Integrated development environment

SharpDevelop (also styled as #develop) is a discontinued free and open source integrated development environment (IDE) for the .NET Framework, Mono, Gtk# and Glade# platforms. It supports development in C#, Visual Basic .NET, Boo, F#, IronPython and IronRuby programming languages.

The IDE can still be downloaded and continues to be used by developers working on C# .Net Framework projects. The last release of SharpDevelop was only aimed at C# projects. There was little significant development to the .NET Framework following this release, and this version remains a valid option for developers targeting that platform. Support for other project types is available in the 4.X series releases, but they may not be compatible with later versions of the .NET Framework.

== Features ==
SharpDevelop was designed as a free, lightweight alternative to Microsoft Visual Studio, and contains an equivalent feature for almost every essential Visual Studio Express feature and features very similar to those found in Borland Kylix and Delphi, including advanced project management, code editing, application compiling and debugging functionality. More specifically, the IDE includes a GUI designer, code/design views, syntax highlighting, auto completion menus (similar to IntelliSense) the ability to compile and debug form/console .NET Framework applications, a "New Project" wizard, toolbars, menus, panels and a docking system, and built-in code refactoring tools, and it has an integrated debugger that allows for stepping, viewing values of objects in memory, and breakpoints.

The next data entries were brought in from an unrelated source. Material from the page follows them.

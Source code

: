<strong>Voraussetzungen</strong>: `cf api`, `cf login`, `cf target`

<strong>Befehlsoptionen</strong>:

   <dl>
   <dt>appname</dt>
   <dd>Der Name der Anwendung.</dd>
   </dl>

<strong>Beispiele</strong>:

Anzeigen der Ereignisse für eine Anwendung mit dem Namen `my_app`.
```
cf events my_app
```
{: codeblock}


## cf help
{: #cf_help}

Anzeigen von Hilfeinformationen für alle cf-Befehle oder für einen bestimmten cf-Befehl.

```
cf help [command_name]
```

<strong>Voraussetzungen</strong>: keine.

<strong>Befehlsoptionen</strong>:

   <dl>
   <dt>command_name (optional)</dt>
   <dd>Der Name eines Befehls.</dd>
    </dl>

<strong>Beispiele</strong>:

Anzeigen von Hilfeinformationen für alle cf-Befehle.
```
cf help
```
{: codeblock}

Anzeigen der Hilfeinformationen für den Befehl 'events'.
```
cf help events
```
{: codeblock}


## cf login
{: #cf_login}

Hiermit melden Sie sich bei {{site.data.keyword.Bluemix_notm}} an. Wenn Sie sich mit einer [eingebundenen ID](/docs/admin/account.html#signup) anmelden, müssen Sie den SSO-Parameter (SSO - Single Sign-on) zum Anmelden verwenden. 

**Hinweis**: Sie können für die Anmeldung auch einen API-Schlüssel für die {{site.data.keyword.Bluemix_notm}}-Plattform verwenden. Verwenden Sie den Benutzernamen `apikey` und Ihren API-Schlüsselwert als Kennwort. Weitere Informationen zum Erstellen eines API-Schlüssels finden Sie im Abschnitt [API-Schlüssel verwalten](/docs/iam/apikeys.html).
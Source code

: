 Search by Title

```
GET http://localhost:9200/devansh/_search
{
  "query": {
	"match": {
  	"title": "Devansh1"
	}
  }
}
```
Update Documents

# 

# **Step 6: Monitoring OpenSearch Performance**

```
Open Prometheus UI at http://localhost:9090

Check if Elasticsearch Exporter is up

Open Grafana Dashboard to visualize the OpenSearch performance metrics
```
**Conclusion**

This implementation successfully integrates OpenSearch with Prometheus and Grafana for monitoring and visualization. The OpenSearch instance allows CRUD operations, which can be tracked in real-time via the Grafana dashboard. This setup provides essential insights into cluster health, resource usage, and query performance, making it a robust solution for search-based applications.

To allow for easy project migration, SharpDevelop works natively with Visual Studio project and code files. It is able to compile applications for .NET Framework version 2.0, 3.0, 3.5, 4.0, 4.5.1 and the .NET Compact Framework 2.0 and 3.5.

SharpDevelop's Graphic User Interface Designers work with the C#, VB.NET, Boo, and the IronPython and IronRuby languages, using the following GUI technologies:
- Windows Forms
- Windows Presentation Foundation (WPF)
- Entity Framework

SharpDevelop was written entirely in C# and consists of about 20 components that integrate to form the application. The source-code editor component, known as AvalonEdit, can be used by other applications.

It also includes functionality for:
- External COM and ActiveX components
- Code analysis (FxCop)
- Unit testing (NUnit)
- Code coverage (PartCover)
- Profiler
- Subversion (TortoiseSVN)
- Git
- Mercurial
- StyleCop add-in
- Documentation generation (Sandcastle, SHFB)
- Plugins

== History ==
On 11 September 2000 Mike Krueger initiated the project, while testing the first public release of .NET Framework 1.0. At that time there was no C#/.NET IDE publicly available. So he decided to write a code editor to run the compiler. Early in its development, the project was split for Mono and Gtk# development into the MonoDevelop project, which is maintained as a cross-platform IDE, and after Microsoft's acquisition of Xamarin, has become the basis of Visual Studio for Mac.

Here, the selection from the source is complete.